Si en algún momento observamos en el ámbito de nuestra militancia este tipo de sesgos, con contundencia y camaradería, hemos de señalarlos, combatirlos y desacreditarlos, ya que no suponen un proceder marxista-leninista, sino un prejuicio puramente estético. Nosotros no somos filofascistas con banderitas —cada vez menos— rojas, sino militantes convencidos de que el materialismo dialéctico nos embarca en las bases ideológicas que alumbran nuestra lucha, la cual crece, avanza, se desarrolla. El posmodernismo plantea suficientes “argumentos” políticos y lastres para nuestra clase que derrumbar implacablemente; por lo tanto, ¿qué sentido tendría semejante fijación con la estética de algunos de sus militantes? ¿Acaso aporta algo a nuestra causa? ¿Nos permite avanzar? ¿Existe una mínima justificación desde nuestra óptica científica?

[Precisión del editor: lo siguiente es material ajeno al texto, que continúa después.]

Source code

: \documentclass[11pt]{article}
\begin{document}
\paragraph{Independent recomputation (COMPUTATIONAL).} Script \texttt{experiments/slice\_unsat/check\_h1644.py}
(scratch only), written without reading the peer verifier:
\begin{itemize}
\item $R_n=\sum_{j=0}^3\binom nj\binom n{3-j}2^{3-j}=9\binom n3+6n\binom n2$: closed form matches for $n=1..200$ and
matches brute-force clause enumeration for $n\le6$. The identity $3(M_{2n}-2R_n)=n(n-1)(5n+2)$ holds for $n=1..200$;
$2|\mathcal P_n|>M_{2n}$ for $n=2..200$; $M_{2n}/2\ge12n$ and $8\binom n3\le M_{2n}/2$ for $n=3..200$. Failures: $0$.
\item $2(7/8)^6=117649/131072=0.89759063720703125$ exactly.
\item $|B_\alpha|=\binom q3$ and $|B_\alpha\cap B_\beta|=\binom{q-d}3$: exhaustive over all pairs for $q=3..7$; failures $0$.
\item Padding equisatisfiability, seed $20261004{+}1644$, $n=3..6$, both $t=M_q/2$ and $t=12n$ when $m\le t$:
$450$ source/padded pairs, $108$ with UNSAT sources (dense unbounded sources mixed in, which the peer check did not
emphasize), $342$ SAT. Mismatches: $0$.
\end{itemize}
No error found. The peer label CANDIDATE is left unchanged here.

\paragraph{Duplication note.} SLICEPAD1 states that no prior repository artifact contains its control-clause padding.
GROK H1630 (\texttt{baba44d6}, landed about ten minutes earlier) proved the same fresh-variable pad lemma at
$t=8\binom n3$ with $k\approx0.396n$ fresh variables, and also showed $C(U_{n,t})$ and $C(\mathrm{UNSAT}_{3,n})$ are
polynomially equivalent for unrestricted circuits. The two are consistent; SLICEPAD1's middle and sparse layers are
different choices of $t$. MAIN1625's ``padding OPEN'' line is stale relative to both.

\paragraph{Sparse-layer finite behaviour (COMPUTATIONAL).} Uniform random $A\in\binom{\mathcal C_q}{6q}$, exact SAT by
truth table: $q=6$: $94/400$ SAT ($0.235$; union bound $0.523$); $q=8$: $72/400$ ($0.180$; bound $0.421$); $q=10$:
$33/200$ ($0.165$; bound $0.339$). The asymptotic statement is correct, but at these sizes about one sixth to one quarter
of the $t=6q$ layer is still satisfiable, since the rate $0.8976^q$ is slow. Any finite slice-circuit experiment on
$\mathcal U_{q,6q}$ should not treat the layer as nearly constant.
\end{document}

Afirmamos claramente que no, no existe ninguna.
¿Cuál es, en cambio, la actitud correcta, marxista-leninista, ante las situaciones que conocemos en nuestro entorno en relación con el cierre del párrafo superior? Planteémonos este interrogante: ¿cuál es la importancia concreta, táctica y estratégica, del aspecto físico de una persona que lucha decididamente por nuestra causa? ¿Qué nos importa quién sea nuestro camarada, compañero, que desarrolla una labor teórica y práctica encomiable? Hablemos claramente: la estética de quien lucha a nuestro lado de manera honesta no debe importarnos, como militantes de la JCE (m-l), lo más mínimo.
¿Cuál es la actitud correcta, marxista-leninista, ante los elementos posmodernos que encontramos en nuestro entorno? Debemos distinguir entre quienes aspiran a trepar igual de bien que sus referentes y los que realmente se encuentran en ese ambiente con inquietudes honestas de mejorar la sociedad, los cuales con frecuencia no pertenecen a organización alguna o están poco convencidos de la misma. Los primeros no merecen demasiada atención; con los segundos, sin embargo, tal vez merezca la pena entablar una conversación donde tratemos amistosamente la marcha de nuestras organizaciones, sus dinámicas y aspiraciones. Así expondremos las desemejanzas entre nuestras asambleas o colectivos republicanos y sus prebendas derrotistas. A menudo, el intercambio verbal que mencionamos no se cristaliza (ni a corto, ni a medio plazo) en un avance concreto. Empero, nuestra experiencia a lo largo de los años demuestra que un trato cordial y decidido puede atraer a estas personas válidas a nuestra asamblea republicana e, incluso, tras la desinfección y formación ideológica correspondiente, generalmente larga, a la JCE (m-l). ¿Cómo? Sirviendo de ejemplo intachable a nivel teórico y práctico, combatiendo el derrotismo en todas sus formas y observando siempre cualquier debate a través de la óptica de la lucha de clases, lejos de percepciones reaccionarias y posmodernas.